## Work instructions
Retype every record below exactly as it is written.

Collection entries:
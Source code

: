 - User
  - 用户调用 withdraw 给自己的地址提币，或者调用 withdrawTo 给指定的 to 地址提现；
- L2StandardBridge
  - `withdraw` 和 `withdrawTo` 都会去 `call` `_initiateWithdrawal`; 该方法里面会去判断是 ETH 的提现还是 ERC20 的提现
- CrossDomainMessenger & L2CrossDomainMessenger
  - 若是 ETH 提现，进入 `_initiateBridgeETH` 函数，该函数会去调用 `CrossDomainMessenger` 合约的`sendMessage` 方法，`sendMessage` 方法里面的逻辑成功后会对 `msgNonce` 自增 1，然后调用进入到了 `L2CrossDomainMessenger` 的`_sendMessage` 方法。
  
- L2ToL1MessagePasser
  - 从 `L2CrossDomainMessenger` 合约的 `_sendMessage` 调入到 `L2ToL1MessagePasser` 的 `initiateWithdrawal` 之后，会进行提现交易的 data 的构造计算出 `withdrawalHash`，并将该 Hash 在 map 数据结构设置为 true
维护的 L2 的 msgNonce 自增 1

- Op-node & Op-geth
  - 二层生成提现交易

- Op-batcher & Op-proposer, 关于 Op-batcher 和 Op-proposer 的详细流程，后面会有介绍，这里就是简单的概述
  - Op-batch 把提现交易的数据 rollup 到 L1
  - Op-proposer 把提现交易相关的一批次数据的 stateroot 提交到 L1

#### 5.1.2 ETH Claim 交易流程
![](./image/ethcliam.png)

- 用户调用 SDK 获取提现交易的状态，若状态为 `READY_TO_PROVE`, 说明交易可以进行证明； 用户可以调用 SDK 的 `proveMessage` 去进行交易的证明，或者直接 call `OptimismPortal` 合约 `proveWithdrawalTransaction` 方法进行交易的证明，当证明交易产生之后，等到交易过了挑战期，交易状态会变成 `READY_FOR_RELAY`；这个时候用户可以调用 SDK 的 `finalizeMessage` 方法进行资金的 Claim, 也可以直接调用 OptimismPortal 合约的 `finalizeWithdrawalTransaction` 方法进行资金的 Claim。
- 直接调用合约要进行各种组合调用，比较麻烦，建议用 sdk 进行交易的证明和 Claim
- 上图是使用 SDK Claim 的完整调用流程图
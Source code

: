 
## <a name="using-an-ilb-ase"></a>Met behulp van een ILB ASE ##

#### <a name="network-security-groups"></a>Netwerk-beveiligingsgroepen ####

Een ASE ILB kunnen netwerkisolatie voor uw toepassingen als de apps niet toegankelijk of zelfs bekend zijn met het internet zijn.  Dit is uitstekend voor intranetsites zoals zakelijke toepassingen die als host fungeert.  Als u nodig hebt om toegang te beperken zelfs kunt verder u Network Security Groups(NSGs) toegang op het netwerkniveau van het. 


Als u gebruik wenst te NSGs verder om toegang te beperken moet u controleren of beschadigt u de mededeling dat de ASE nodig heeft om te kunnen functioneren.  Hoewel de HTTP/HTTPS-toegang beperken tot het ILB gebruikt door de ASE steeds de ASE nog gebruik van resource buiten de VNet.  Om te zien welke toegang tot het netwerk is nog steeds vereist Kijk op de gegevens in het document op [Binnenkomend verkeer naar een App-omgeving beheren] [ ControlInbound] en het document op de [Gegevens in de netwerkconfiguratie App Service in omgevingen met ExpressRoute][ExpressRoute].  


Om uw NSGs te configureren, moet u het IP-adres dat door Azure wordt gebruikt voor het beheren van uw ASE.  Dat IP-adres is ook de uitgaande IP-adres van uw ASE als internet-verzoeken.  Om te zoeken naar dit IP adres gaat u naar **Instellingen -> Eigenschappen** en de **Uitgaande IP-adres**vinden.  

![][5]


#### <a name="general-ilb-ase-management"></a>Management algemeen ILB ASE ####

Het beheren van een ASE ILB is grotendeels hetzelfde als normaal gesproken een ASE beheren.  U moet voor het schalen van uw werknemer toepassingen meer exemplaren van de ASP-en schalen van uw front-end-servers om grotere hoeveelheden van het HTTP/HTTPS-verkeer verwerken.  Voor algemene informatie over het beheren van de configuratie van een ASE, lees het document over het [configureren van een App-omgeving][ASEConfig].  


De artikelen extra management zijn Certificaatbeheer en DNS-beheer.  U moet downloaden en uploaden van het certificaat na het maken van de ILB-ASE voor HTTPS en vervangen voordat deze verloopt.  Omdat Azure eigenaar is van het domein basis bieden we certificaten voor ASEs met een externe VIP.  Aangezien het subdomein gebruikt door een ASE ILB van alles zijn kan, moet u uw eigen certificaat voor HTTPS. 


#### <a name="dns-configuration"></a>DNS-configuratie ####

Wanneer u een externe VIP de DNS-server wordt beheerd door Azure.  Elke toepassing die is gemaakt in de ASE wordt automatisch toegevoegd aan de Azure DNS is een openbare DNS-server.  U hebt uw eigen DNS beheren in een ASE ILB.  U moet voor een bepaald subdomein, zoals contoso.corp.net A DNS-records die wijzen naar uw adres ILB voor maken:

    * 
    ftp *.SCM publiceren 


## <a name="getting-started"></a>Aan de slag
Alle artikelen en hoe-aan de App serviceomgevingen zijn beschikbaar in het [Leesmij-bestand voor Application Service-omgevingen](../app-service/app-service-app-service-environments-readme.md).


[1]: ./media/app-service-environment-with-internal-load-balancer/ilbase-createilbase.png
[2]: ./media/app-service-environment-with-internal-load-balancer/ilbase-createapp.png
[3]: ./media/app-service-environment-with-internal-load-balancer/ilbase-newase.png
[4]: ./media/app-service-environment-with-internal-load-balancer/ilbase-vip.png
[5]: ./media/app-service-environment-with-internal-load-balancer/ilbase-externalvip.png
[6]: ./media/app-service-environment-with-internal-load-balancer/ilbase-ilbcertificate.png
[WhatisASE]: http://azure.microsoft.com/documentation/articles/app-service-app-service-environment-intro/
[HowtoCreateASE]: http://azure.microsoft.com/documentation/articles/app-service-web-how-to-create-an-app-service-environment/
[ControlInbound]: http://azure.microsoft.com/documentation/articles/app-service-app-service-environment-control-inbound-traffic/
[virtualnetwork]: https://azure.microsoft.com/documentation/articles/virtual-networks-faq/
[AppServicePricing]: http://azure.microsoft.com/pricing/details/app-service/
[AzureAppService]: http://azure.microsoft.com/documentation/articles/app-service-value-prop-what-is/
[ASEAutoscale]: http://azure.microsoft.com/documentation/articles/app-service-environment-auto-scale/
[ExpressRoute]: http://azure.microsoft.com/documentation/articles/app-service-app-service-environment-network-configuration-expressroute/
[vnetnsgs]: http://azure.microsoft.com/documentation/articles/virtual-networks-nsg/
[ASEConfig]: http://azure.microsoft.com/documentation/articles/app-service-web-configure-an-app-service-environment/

## Reply to the task
Source code

: - User
  - 用户调用 withdraw 给自己的地址提币，或者调用 withdrawTo 给指定的 to 地址提现；
- L2StandardBridge
  - `withdraw` 和 `withdrawTo` 都会去 `call` `_initiateWithdrawal`; 该方法里面会去判断是 ETH 的提现还是 ERC20 的提现
- CrossDomainMessenger & L2CrossDomainMessenger
  - 若是 ETH 提现，进入 `_initiateBridgeETH` 函数，该函数会去调用 `CrossDomainMessenger` 合约的`sendMessage` 方法，`sendMessage` 方法里面的逻辑成功后会对 `msgNonce` 自增 1，然后调用进入到了 `L2CrossDomainMessenger` 的`_sendMessage` 方法。
  
- L2ToL1MessagePasser
  - 从 `L2CrossDomainMessenger` 合约的 `_sendMessage` 调入到 `L2ToL1MessagePasser` 的 `initiateWithdrawal` 之后，会进行提现交易的 data 的构造计算出 `withdrawalHash`，并将该 Hash 在 map 数据结构设置为 true
维护的 L2 的 msgNonce 自增 1

- Op-node & Op-geth
  - 二层生成提现交易

- Op-batcher & Op-proposer, 关于 Op-batcher 和 Op-proposer 的详细流程，后面会有介绍，这里就是简单的概述
  - Op-batch 把提现交易的数据 rollup 到 L1
  - Op-proposer 把提现交易相关的一批次数据的 stateroot 提交到 L1

#### 5.1.2 ETH Claim 交易流程
![](./image/ethcliam.png)

- 用户调用 SDK 获取提现交易的状态，若状态为 `READY_TO_PROVE`, 说明交易可以进行证明； 用户可以调用 SDK 的 `proveMessage` 去进行交易的证明，或者直接 call `OptimismPortal` 合约 `proveWithdrawalTransaction` 方法进行交易的证明，当证明交易产生之后，等到交易过了挑战期，交易状态会变成 `READY_FOR_RELAY`；这个时候用户可以调用 SDK 的 `finalizeMessage` 方法进行资金的 Claim, 也可以直接调用 OptimismPortal 合约的 `finalizeWithdrawalTransaction` 方法进行资金的 Claim。
- 直接调用合约要进行各种组合调用，比较麻烦，建议用 sdk 进行交易的证明和 Claim
- 上图是使用 SDK Claim 的完整调用流程图
Source code

: 
## <a name="using-an-ilb-ase"></a>Met behulp van een ILB ASE ##

#### <a name="network-security-groups"></a>Netwerk-beveiligingsgroepen ####

Een ASE ILB kunnen netwerkisolatie voor uw toepassingen als de apps niet toegankelijk of zelfs bekend zijn met het internet zijn.  Dit is uitstekend voor intranetsites zoals zakelijke toepassingen die als host fungeert.  Als u nodig hebt om toegang te beperken zelfs kunt verder u Network Security Groups(NSGs) toegang op het netwerkniveau van het. 


Als u gebruik wenst te NSGs verder om toegang te beperken moet u controleren of beschadigt u de mededeling dat de ASE nodig heeft om te kunnen functioneren.  Hoewel de HTTP/HTTPS-toegang beperken tot het ILB gebruikt door de ASE steeds de ASE nog gebruik van resource buiten de VNet.  Om te zien welke toegang tot het netwerk is nog steeds vereist Kijk op de gegevens in het document op [Binnenkomend verkeer naar een App-omgeving beheren] [ ControlInbound] en het document op de [Gegevens in de netwerkconfiguratie App Service in omgevingen met ExpressRoute][ExpressRoute].  


Om uw NSGs te configureren, moet u het IP-adres dat door Azure wordt gebruikt voor het beheren van uw ASE.  Dat IP-adres is ook de uitgaande IP-adres van uw ASE als internet-verzoeken.  Om te zoeken naar dit IP adres gaat u naar **Instellingen -> Eigenschappen** en de **Uitgaande IP-adres**vinden.  

![][5]


#### <a name="general-ilb-ase-management"></a>Management algemeen ILB ASE ####

Het beheren van een ASE ILB is grotendeels hetzelfde als normaal gesproken een ASE beheren.  U moet voor het schalen van uw werknemer toepassingen meer exemplaren van de ASP-en schalen van uw front-end-servers om grotere hoeveelheden van het HTTP/HTTPS-verkeer verwerken.  Voor algemene informatie over het beheren van de configuratie van een ASE, lees het document over het [configureren van een App-omgeving][ASEConfig].  


De artikelen extra management zijn Certificaatbeheer en DNS-beheer.  U moet downloaden en uploaden van het certificaat na het maken van de ILB-ASE voor HTTPS en vervangen voordat deze verloopt.  Omdat Azure eigenaar is van het domein basis bieden we certificaten voor ASEs met een externe VIP.  Aangezien het subdomein gebruikt door een ASE ILB van alles zijn kan, moet u uw eigen certificaat voor HTTPS. 


#### <a name="dns-configuration"></a>DNS-configuratie ####

Wanneer u een externe VIP de DNS-server wordt beheerd door Azure.  Elke toepassing die is gemaakt in de ASE wordt automatisch toegevoegd aan de Azure DNS is een openbare DNS-server.  U hebt uw eigen DNS beheren in een ASE ILB.  U moet voor een bepaald subdomein, zoals contoso.corp.net A DNS-records die wijzen naar uw adres ILB voor maken:

    * 
    ftp *.SCM publiceren 


## <a name="getting-started"></a>Aan de slag
Alle artikelen en hoe-aan de App serviceomgevingen zijn beschikbaar in het [Leesmij-bestand voor Application Service-omgevingen](../app-service/app-service-app-service-environments-readme.md).


[1]: ./media/app-service-environment-with-internal-load-balancer/ilbase-createilbase.png
[2]: ./media/app-service-environment-with-internal-load-balancer/ilbase-createapp.png
[3]: ./media/app-service-environment-with-internal-load-balancer/ilbase-newase.png
[4]: ./media/app-service-environment-with-internal-load-balancer/ilbase-vip.png
[5]: ./media/app-service-environment-with-internal-load-balancer/ilbase-externalvip.png
[6]: ./media/app-service-environment-with-internal-load-balancer/ilbase-ilbcertificate.png
[WhatisASE]: http://azure.microsoft.com/documentation/articles/app-service-app-service-environment-intro/
[HowtoCreateASE]: http://azure.microsoft.com/documentation/articles/app-service-web-how-to-create-an-app-service-environment/
[ControlInbound]: http://azure.microsoft.com/documentation/articles/app-service-app-service-environment-control-inbound-traffic/
[virtualnetwork]: https://azure.microsoft.com/documentation/articles/virtual-networks-faq/
[AppServicePricing]: http://azure.microsoft.com/pricing/details/app-service/
[AzureAppService]: http://azure.microsoft.com/documentation/articles/app-service-value-prop-what-is/
[ASEAutoscale]: http://azure.microsoft.com/documentation/articles/app-service-environment-auto-scale/
[ExpressRoute]: http://azure.microsoft.com/documentation/articles/app-service-app-service-environment-network-configuration-expressroute/
[vnetnsgs]: http://azure.microsoft.com/documentation/articles/virtual-networks-nsg/
[ASEConfig]: http://azure.microsoft.com/documentation/articles/app-service-web-configure-an-app-service-environment/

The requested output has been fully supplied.